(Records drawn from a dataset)
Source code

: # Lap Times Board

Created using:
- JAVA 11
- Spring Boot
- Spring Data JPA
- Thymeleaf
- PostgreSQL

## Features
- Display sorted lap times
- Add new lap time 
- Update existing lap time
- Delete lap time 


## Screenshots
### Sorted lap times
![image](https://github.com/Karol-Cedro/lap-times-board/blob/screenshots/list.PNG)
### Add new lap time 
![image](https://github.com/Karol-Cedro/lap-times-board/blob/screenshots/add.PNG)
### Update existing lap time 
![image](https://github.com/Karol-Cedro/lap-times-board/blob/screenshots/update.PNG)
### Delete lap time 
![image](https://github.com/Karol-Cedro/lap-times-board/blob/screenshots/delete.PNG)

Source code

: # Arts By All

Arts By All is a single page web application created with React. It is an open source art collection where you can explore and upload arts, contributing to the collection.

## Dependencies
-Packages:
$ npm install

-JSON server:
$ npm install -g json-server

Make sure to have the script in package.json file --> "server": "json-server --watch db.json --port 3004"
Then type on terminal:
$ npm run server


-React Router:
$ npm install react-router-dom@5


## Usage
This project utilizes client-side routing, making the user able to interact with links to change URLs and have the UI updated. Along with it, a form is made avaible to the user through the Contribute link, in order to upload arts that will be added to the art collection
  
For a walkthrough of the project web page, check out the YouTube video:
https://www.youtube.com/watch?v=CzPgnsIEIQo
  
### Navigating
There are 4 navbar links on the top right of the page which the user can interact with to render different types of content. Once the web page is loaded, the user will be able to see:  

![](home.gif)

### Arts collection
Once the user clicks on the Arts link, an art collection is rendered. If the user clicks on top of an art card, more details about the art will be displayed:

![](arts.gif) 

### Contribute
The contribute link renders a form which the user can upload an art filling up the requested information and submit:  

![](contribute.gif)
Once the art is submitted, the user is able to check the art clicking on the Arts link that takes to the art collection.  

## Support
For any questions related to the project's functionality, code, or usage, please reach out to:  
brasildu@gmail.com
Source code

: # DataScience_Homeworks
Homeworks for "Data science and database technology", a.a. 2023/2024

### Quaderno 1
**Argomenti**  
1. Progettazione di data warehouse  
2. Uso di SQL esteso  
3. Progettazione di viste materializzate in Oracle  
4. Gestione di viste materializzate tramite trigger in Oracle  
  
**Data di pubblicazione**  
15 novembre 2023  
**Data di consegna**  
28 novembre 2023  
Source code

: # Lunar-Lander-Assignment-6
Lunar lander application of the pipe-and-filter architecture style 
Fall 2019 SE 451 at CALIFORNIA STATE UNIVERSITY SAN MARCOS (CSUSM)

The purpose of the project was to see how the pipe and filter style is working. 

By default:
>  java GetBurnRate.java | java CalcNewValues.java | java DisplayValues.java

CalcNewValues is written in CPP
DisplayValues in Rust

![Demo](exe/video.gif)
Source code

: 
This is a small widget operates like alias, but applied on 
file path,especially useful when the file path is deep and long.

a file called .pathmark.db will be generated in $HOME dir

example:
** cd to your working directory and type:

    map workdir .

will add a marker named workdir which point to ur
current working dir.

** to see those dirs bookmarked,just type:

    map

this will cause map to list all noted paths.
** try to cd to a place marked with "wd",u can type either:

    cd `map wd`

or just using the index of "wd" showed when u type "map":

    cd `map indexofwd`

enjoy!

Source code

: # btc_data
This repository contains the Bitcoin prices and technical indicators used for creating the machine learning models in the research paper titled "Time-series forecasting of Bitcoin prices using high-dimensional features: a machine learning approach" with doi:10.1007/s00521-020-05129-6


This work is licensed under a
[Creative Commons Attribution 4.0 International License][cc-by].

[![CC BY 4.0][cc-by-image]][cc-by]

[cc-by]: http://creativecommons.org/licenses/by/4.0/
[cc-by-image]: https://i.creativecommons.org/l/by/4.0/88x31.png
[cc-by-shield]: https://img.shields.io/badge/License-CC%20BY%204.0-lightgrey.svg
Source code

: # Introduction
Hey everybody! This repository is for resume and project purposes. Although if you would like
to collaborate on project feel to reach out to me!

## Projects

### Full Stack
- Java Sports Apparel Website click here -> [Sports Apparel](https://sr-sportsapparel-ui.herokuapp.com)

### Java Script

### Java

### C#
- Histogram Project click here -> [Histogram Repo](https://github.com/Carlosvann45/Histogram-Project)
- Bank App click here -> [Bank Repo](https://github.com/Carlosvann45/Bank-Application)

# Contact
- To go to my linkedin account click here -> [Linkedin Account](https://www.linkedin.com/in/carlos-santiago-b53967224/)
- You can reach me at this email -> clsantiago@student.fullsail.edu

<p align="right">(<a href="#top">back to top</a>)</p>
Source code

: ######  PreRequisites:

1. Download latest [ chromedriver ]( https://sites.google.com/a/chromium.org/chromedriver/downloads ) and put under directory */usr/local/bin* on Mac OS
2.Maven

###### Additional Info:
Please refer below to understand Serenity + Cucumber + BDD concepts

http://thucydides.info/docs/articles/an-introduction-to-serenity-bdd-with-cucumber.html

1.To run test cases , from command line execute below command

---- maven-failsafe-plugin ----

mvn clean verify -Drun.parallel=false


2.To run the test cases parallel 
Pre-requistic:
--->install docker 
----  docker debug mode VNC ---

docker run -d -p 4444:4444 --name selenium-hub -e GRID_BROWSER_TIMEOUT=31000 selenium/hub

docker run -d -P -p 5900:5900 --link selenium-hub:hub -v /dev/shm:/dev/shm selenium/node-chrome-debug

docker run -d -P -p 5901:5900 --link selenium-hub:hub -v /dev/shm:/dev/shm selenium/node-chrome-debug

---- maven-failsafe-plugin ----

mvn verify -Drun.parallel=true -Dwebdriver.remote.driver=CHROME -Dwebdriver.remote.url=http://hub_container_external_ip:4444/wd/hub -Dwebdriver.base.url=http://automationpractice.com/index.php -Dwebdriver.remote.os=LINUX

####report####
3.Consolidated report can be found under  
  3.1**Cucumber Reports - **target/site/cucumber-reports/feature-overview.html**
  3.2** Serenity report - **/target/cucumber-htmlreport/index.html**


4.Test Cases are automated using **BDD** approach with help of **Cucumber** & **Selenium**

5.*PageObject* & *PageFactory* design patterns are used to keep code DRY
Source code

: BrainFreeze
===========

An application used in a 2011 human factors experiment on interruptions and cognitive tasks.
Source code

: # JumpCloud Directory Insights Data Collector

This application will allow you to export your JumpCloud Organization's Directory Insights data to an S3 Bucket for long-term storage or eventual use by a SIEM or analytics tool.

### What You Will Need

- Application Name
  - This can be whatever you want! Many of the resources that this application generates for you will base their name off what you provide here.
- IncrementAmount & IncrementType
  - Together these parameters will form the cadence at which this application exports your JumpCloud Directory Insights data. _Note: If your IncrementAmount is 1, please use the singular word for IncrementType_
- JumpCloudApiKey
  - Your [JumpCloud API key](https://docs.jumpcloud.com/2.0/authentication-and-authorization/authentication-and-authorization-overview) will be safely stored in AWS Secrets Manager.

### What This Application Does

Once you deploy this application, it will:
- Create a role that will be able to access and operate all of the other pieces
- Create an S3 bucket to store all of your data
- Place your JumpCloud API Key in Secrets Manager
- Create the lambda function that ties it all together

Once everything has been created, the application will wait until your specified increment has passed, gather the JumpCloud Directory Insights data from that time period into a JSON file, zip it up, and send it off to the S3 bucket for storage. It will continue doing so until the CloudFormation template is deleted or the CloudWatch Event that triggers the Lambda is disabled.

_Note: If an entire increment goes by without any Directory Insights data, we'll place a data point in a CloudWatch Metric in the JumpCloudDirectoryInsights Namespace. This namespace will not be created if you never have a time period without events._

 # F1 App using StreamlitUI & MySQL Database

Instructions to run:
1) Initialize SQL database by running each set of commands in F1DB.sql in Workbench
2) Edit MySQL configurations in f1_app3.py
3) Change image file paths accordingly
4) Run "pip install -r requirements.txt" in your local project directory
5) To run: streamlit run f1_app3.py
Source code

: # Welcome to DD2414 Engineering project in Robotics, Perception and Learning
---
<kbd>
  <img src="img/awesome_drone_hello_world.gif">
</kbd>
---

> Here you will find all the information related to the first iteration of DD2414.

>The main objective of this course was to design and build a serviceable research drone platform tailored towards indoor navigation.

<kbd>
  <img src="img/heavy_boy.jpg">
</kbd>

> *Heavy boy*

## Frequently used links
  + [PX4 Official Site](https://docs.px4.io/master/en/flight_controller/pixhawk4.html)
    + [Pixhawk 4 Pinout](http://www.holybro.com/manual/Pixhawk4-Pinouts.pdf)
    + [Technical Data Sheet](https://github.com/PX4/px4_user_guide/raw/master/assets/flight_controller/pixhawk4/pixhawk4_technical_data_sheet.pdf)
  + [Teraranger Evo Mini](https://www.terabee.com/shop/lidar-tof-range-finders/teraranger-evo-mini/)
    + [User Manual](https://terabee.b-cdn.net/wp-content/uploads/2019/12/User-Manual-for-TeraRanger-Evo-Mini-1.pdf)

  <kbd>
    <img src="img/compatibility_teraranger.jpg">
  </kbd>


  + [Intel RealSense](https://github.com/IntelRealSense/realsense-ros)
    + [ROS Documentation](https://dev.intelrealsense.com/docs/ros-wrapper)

> Task item
In the entries above, find the line holding "science and database" and the line holding "current working dir."; print both of them and every line between, exactly, and nothing else.

> Your response
Homeworks for "Data science and database technology", a.a. 2023/2024

### Quaderno 1
**Argomenti**  
1. Progettazione di data warehouse  
2. Uso di SQL esteso  
3. Progettazione di viste materializzate in Oracle  
4. Gestione di viste materializzate tramite trigger in Oracle  
  
**Data di pubblicazione**  
15 novembre 2023  
**Data di consegna**  
28 novembre 2023  
Source code

: # Lunar-Lander-Assignment-6
Lunar lander application of the pipe-and-filter architecture style 
Fall 2019 SE 451 at CALIFORNIA STATE UNIVERSITY SAN MARCOS (CSUSM)

The purpose of the project was to see how the pipe and filter style is working. 

By default:
>  java GetBurnRate.java | java CalcNewValues.java | java DisplayValues.java

CalcNewValues is written in CPP
DisplayValues in Rust

![Demo](exe/video.gif)
Source code

: 
This is a small widget operates like alias, but applied on 
file path,especially useful when the file path is deep and long.

a file called .pathmark.db will be generated in $HOME dir

example:
** cd to your working directory and type:

    map workdir .

will add a marker named workdir which point to ur
current working dir.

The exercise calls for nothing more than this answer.